Data for analysis:
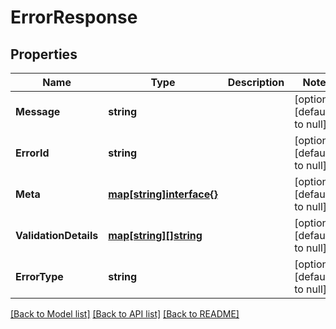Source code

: # ErrorResponse

## Properties
Name | Type | Description | Notes
------------ | ------------- | ------------- | -------------
**Message** | **string** |  | [optional] [default to null]
**ErrorId** | **string** |  | [optional] [default to null]
**Meta** | [**map[string]interface{}**](interface{}.md) |  | [optional] [default to null]
**ValidationDetails** | [**map[string][]string**](array.md) |  | [optional] [default to null]
**ErrorType** | **string** |  | [optional] [default to null]

[[Back to Model list]](../README.md#documentation-for-models) [[Back to API list]](../README.md#documentation-for-api-endpoints) [[Back to README]](../README.md)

The task: Every line in the data that holds the string "null" should be returned.

Result of the task:
**Message** | **string** |  | [optional] [default to null]
**ErrorId** | **string** |  | [optional] [default to null]
**Meta** | [**map[string]interface{}**](interface{}.md) |  | [optional] [default to null]
**ValidationDetails** | [**map[string][]string**](array.md) |  | [optional] [default to null]
**ErrorType** | **string** |  | [optional] [default to null]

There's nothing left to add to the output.